How do Mixpanel analytics cohorts really work

Did you know that when you use Mixpanel cohorts to analyze trends month by month it will often count one user with the same event in two different months?
After noticing that some of the data was not behaving how i expected to, i reached out to their support team to get to the bottom of it. 

Here are the main takeways.

What are cohorts in Mixpanel?

Mixpanel’s Cohorts feature allows you to group users based on shared characteristics or actions.
You can define these cohorts visually, see the user lists, make comparisons, and share them with your team.
Some examples include:
  1. ‘US Users,’
  2. ‘New Users,’
  3. ‘Power Users,’
  4. ‘Dropped-Off Users.’
Cohorts enable you to focus your analysis on specific user groups, such as those who performed a particular action within a specific time frame, like ‘users who watched a video for the first time in the last 30 days.
The last 30 days refer to a dynamic time frame that adjusts depending on when you access the cohort.

What was I trying to achieve

I wanted to analyze users who, after sending their first message ever, returned to send another message on a different day within 30 days. 
While I could have used the retention report for users who sent messages on a second day, I was also curious about those who did it on 3 or 4 different days. 
So, as a test I created two cohorts:
  1. “Users who sent a message for the first time in the last 30 days.”
  2. “Users who sent a message on two different days in the last 30 days and also sent a message for the first time in the last 30 days.”
To calculate the percentage, I divided the first cohort by the second, and there I had my report.

The discrepancy

I compared my report with Mixpanel’s basic retention report and noticed discrepancies. I reached out to Mixpanel support, and the answer I received is the focus of this post.
It turns out that when you use Mixpanel cohorts to analyze trends month by month, the way they calculate user numbers per month isn’t straightforward.
Lets take a basic of example of our first cohort “Users who sent a message for the first time ever in the last 30 days”.
Here’s a simplified explanation:
  1. Mixpanel checks each date for each month to see which users qualify for the cohort (i.e., which users did the event in the last 30 days in the first day of the month, the second day and so on).
  2. This process repeats for each day in the month for every month in the report
If we plot this cohort on a graph this is what we would get
Where we would expect that each month represents the amount of users who have sent a message in the last 30 days for the first time. 
However its not that straightforward so lets try to understand how Mixpanel comes up with their user count for June.
Mixpanel starts by examining each day of the specified month, like June 1st, to identify users who meet the cohort criteria (e.g., those who performed an event in the last 30 days). This process continues for each day until the end of the month.

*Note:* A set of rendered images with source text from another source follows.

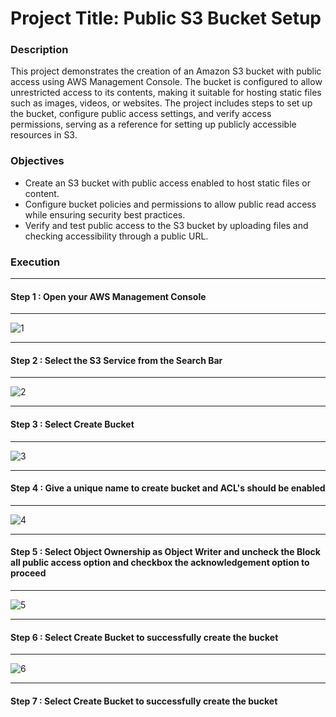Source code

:<h1>Project Title: Public S3 Bucket Setup</h1>
<h3>Description</h3>
  <p>This project demonstrates the creation of an Amazon S3 bucket with public access using AWS Management Console. The bucket is configured to allow unrestricted access to its contents, making it suitable for hosting static files such as images, videos, or websites. The project includes steps to set up the bucket, configure public access settings, and verify access permissions, serving as a reference for setting up publicly accessible resources in S3.</p>
<h3>Objectives</h3>  
   <ul>
        <li>Create an S3 bucket with public access enabled to host static files or content.</li>
        <li>Configure bucket policies and permissions to allow public read access while ensuring security best practices.</li>
        <li>Verify and test public access to the S3 bucket by uploading files and checking accessibility through a public URL.</li>
    </ul>
<h3>Execution</h3>  

<hr></hr>

<h4>Step 1 : Open your AWS Management Console</h4>

<hr></hr>

![1](https://github.com/user-attachments/assets/7751c7f4-4c40-44bd-a40d-25c95f0330da)

<hr></hr>

<h4>Step 2 : Select the S3 Service from the Search Bar</h4>

<hr></hr>

![2](https://github.com/user-attachments/assets/6be3c6f4-1f7b-4870-bbee-419b3f055246)

<hr></hr>

<h4>Step 3 : Select Create Bucket</h4>

<hr></hr>

 ![3](https://github.com/user-attachments/assets/093b8994-eb7c-43d6-9997-3f58d48b2ad2)

 <hr></hr>

<h4>Step 4 : Give a unique name to create bucket and ACL's should be enabled</h4>

<hr></hr>

![4](https://github.com/user-attachments/assets/42d4b9b9-cf92-4bc0-a708-8f5bdaa90acd)

<hr></hr> 

<h4>Step 5 : Select Object Ownership as Object Writer and uncheck the Block all public access option and checkbox the acknowledgement option to proceed</h4>

<hr></hr> 

![5](https://github.com/user-attachments/assets/907fe956-09b8-4d27-bf14-371724689c8b)

<hr></hr> 

<h4>Step 6 : Select Create Bucket to successfully create the bucket</h4>

<hr></hr> 

![6](https://github.com/user-attachments/assets/fbb9e20f-70d9-49a5-9d12-32f3d497bbb8)

<hr></hr>

<h4>Step 7 : Select Create Bucket to successfully create the bucket</h4>


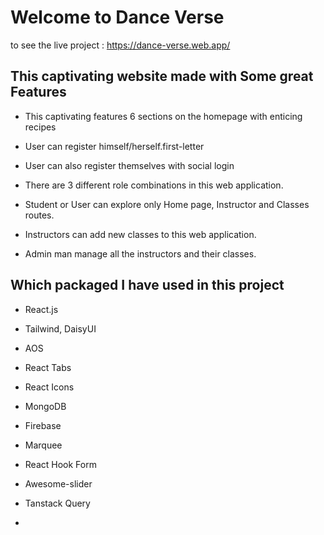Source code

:  # Welcome to Dance Verse

to see the live project : https://dance-verse.web.app/


  ## This captivating website made with Some great Features
  * This captivating features 6 sections on the homepage with enticing recipes

  * User can register himself/herself.first-letter

  * User can also register themselves with social login

  * There are 3 different role combinations in this web application.

  * Student or User can explore only Home page, Instructor and Classes routes.

  * Instructors can add new classes to this web application.

  * Admin man manage all the instructors and their classes.


## Which packaged I have used in this project
  *  React.js

  * Tailwind, DaisyUI

  * AOS

  * React Tabs

  * React Icons

  * MongoDB 

  * Firebase

  * Marquee

  * React Hook Form

  * Awesome-slider

  * Tanstack Query

  * 
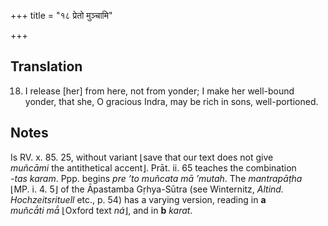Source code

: +++
title = "१८ प्रेतो मुञ्चामि"

+++
## Translation
18. I release \[her\] from here, not from yonder; I make her well-bound  
yonder, that she, O gracious Indra, may be rich in sons, well-portioned.

## Notes
Is RV. x. 85. 25, without variant ⌊save that our text does not give  
*muñcāmi* the antithetical accent⌋. Prāt. ii. 65 teaches the combination  
*-tas karam*. Ppp. begins *pre ’to muñcata mā ’mutah*. The *mantrapāṭha*  
⌊MP. i. 4. 5⌋ of the Āpastamba Gṛhya-Sūtra (see Winternitz, *Altind.  
Hochzeitsrituell* etc., p. 54) has a varying version, reading in **a**  
*muñcā́ti mā́* ⌊Oxford text *ná*⌋, and in **b** *karat*.
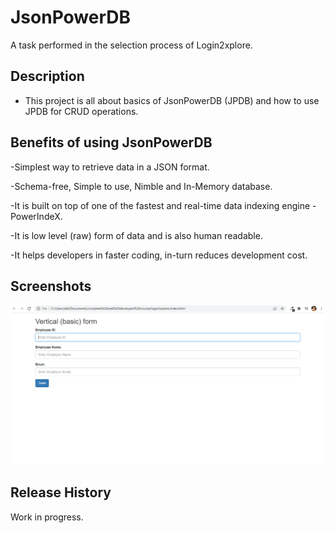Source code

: 
# JsonPowerDB

A task performed in the selection process of Login2xplore.




## Description

-  This project is all about basics of JsonPowerDB (JPDB) and how to use JPDB for CRUD operations.




## Benefits of using JsonPowerDB
-Simplest way to retrieve data in a JSON format.

-Schema-free, Simple to use, Nimble and In-Memory database.

-It is built on top of one of the fastest and real-time data indexing engine - PowerIndeX.

-It is low level (raw) form of data and is also human readable.

-It helps developers in faster coding, in-turn reduces development cost.
## Screenshots

![App Screenshot](https://github.com/sairinraychoudhury/login2explore/blob/e9a4b016eb7ad6eecb909b7b5739449d524f3d83/login2explore/screenshotForm.PNG?raw=true)



## Release History
Work in progress.
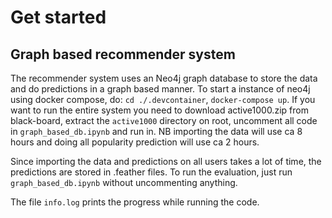 # Get started

## Graph based recommender system
The recommender system uses an Neo4j graph database to store the data and do predictions in a graph based manner. To start a instance of neo4j using docker compose, do: `cd ./.devcontainer`, `docker-compose up`.
If you want to run the entire system you need to download active1000.zip from black-board, extract the `active1000` directory on root, uncomment all code in `graph_based_db.ipynb` and run in. NB importing the data will use ca 8 hours and doing all popularity prediction will use ca 2 hours.

Since importing the data and predictions on all users takes a lot of time, the predictions are stored in .feather files. To run the evaluation, just run `graph_based_db.ipynb` without uncommenting anything.

The file `info.log` prints the progress while running the code.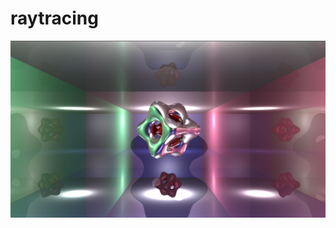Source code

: # raytracing
![alt text](https://github.com/Noyda42/raytracing/blob/master/screen/Cube_reflection.png)
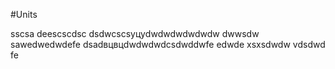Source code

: #Units

sscsa
deescscdsc
dsdwcscsуцуdwdwdwdwdwdw
dwwsdw
sawedwedwdefe
dsadвцвцdwdwdwdcsdwddwfe
edwde
xsxsdwdw
vdsdwd
fe
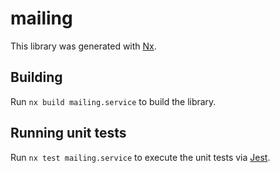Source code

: # mailing

This library was generated with [Nx](https://nx.dev).

## Building

Run `nx build mailing.service` to build the library.

## Running unit tests

Run `nx test mailing.service` to execute the unit tests via [Jest](https://jestjs.io).
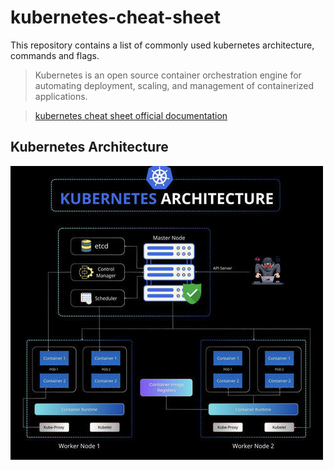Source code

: # kubernetes-cheat-sheet

This repository contains a list of commonly used kubernetes architecture, commands and flags.

> Kubernetes is an open source container orchestration engine for automating deployment, scaling, and management of containerized applications.

> [kubernetes cheat sheet official documentation](https://kubernetes.io/docs/reference/kubectl/cheatsheet/)

## Kubernetes Architecture

![Alt text](k8s-archi.jpg)

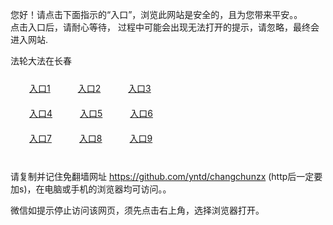 您好！请点击下面指示的“入口”，浏览此网站是安全的，且为您带来平安。。 <br/>
点击入口后，请耐心等待， 过程中可能会出现无法打开的提示，请忽略，最终会进入网站. </br>

法轮大法在长春<br/>
<div style="padding:10px"><a style="margin:20px" target="_blank" href="https://dvpj26rqzlxus.cloudfront.net/2Qpsp?mnrcsny" id="ccLink1" rel="nofollow">入口1</a> <a target="_blank" style="margin:20px" href="https://d339rnaro3mxrg.cloudfront.net/2Qpsp?jxrsfvze" id="ccLink2" rel="nofollow">入口2</a> <a style="margin:20px" target="_blank" href="https://d1icd5xtzezj4p.cloudfront.net/2Qpsp?iggarfy" id="ccLink3" rel="nofollow">入口3</a></div>

<div style="padding:10px" ><a style="margin:20px" target="_blank" href="https://dvpj26rqzlxus.cloudfront.net/2Qpsp?mnrcsny" id="ccLink4" rel="nofollow">入口4</a> <a style="margin:20px" href="https://d339rnaro3mxrg.cloudfront.net/2Qpsp?jxrsfvze" target="_blank" id="ccLink5" rel="nofollow">入口5</a> <a style="margin:20px" href="https://d1icd5xtzezj4p.cloudfront.net/2Qpsp?iggarfy" target="_blank" id="ccLink6" rel="nofollow">入口6</a></div>

<div style="padding:10px"><a style="margin:20px" target="_blank" href="https://dvpj26rqzlxus.cloudfront.net/2Qpsp?mnrcsny" id="ccLink7" rel="nofollow">入口7</a> <a style="margin:20px" href="https://d339rnaro3mxrg.cloudfront.net/2Qpsp?jxrsfvze" target="_blank" id="ccLink8" rel="nofollow">入口8</a> <a style="margin:20px" target="_blank" href="https://d1icd5xtzezj4p.cloudfront.net/2Qpsp?iggarfy" id="ccLink9" rel="nofollow">入口9</a></div>

<br/>



请复制并记住免翻墙网址 https://github.com/yntd/changchunzx (http后一定要加s)，在电脑或手机的浏览器均可访问。。<br/>

微信如提示停止访问该网页，须先点击右上角，选择浏览器打开。
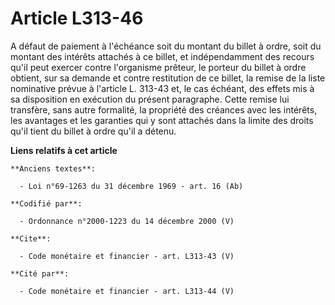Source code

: # Article L313-46

A défaut de paiement à l'échéance soit du montant du billet à ordre, soit du montant des intérêts attachés à ce billet, et
indépendamment des recours qu'il peut exercer contre l'organisme prêteur, le porteur du billet à ordre obtient, sur sa
demande et contre restitution de ce billet, la remise de la liste nominative prévue à l'article L. 313-43 et, le cas échéant,
des effets mis à sa disposition en exécution du présent paragraphe. Cette remise lui transfère, sans autre formalité, la
propriété des créances avec les intérêts, les avantages et les garanties qui y sont attachés dans la limite des droits qu'il
tient du billet à ordre qu'il a détenu.

**Liens relatifs à cet article**

	**Anciens textes**:

	  - Loi n°69-1263 du 31 décembre 1969 - art. 16 (Ab)

	**Codifié par**:

	  - Ordonnance n°2000-1223 du 14 décembre 2000 (V)

	**Cite**:

	  - Code monétaire et financier - art. L313-43 (V)

	**Cité par**:

	  - Code monétaire et financier - art. L313-44 (V)
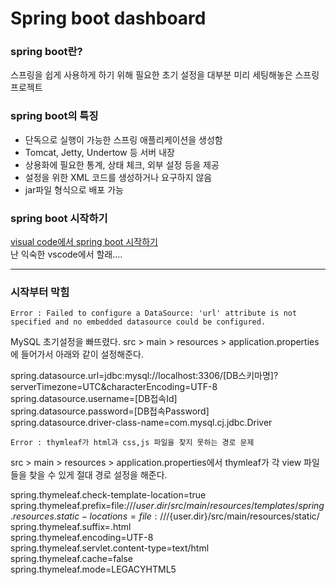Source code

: # Spring boot dashboard 

### spring boot란?
스프링을 쉽게 사용하게 하기 위해 필요한 초기 설정을 대부분 미리 세팅해놓은 스프링 프로젝트

### spring boot의 특징
* 단독으로 실행이 가능한 스프링 애플리케이션을 생성함
* Tomcat, Jetty, Undertow 등 서버 내장
* 상용화에 필요한 통계, 상태 체크, 외부 설정 등을 제공
* 설정을 위한 XML 코드를 생성하거나 요구하지 않음
* jar파일 형식으로 배포 가능

### spring boot 시작하기

[visual code에서 spring boot 시작하기](https://medium.com/@boxone80/visual-studio-code-%EC%97%90%EC%84%9C-spring-boot%EC%82%AC%EC%9A%A9%EB%B2%95-a20e2595be2d)  
난 익숙한 vscode에서 할래....

----------------------
### 시작부터 막힘

`Error : Failed to configure a DataSource: 'url' attribute is not specified and no embedded datasource could be configured.`

MySQL 초기설정을 빠뜨렸다. src > main > resources > application.properties 에 들어가서 아래와 같이 설정해준다.

spring.datasource.url=jdbc:mysql://localhost:3306/[DB스키마명]?serverTimezone=UTC&characterEncoding=UTF-8  
spring.datasource.username=[DB접속Id]  
spring.datasource.password=[DB접속Password]  
spring.datasource.driver-class-name=com.mysql.cj.jdbc.Driver  

`Error : thymleaf가 html과 css,js 파일을 찾지 못하는 경로 문제`

src > main > resources > application.properties에서 thymleaf가 각 view 파일들을 찾을 수 있게 절대 경로 설정을 해준다.

spring.thymeleaf.check-template-location=true  
spring.thymeleaf.prefix=file:///${user.dir}/src/main/resources/templates/  
spring.resources.static-locations=file:///${user.dir}/src/main/resources/static/  
spring.thymeleaf.suffix=.html  
spring.thymeleaf.encoding=UTF-8  
spring.thymeleaf.servlet.content-type=text/html  
spring.thymeleaf.cache=false  
spring.thymeleaf.mode=LEGACYHTML5  


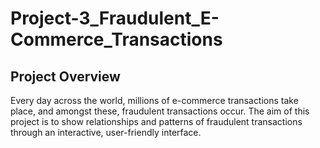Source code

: # Project-3_Fraudulent_E-Commerce_Transactions
## Project Overview
Every day across the world, millions of e-commerce transactions take place, and amongst these, fraudulent transactions occur.
The aim of this project is to show relationships and patterns of fraudulent transactions through an interactive, user-friendly interface.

To illustrate, let’s consider a user who shared their first post on June 10th.

This user qualifies for both the June and July cohorts because, if you look back from, say, July 5th, they did perform the event in the last 30 days.

As a result, this single user for their single event is counted in both the June and July cohorts.

Now, remember what I was trying to achieve: analyzing the percentage of users who send another message within 30 days of their first one.
 
Let’s simplify further by imagining I have only one user who sent their first message on the 10th of June and their second message on the first of July.
  • In June:
    • Number of first-time messages sent: 1
    • Number of second messages sent within 30 days: 0
    • Percentage of users who sent a second message within 30 days in June: 0%
  • In July (for the same user with the first event on June 10th):
    • Number of first-time messages sent: 1
    • Number of second messages sent within 30 days: 1
    • Percentage of users who sent a second message within 30 days in July: 100%
If the user had sent their second message on June 25th, the percentages would be:
  • June: 100%
  • July: 0%

Which is fine if all I care about is the general trend of user conversion.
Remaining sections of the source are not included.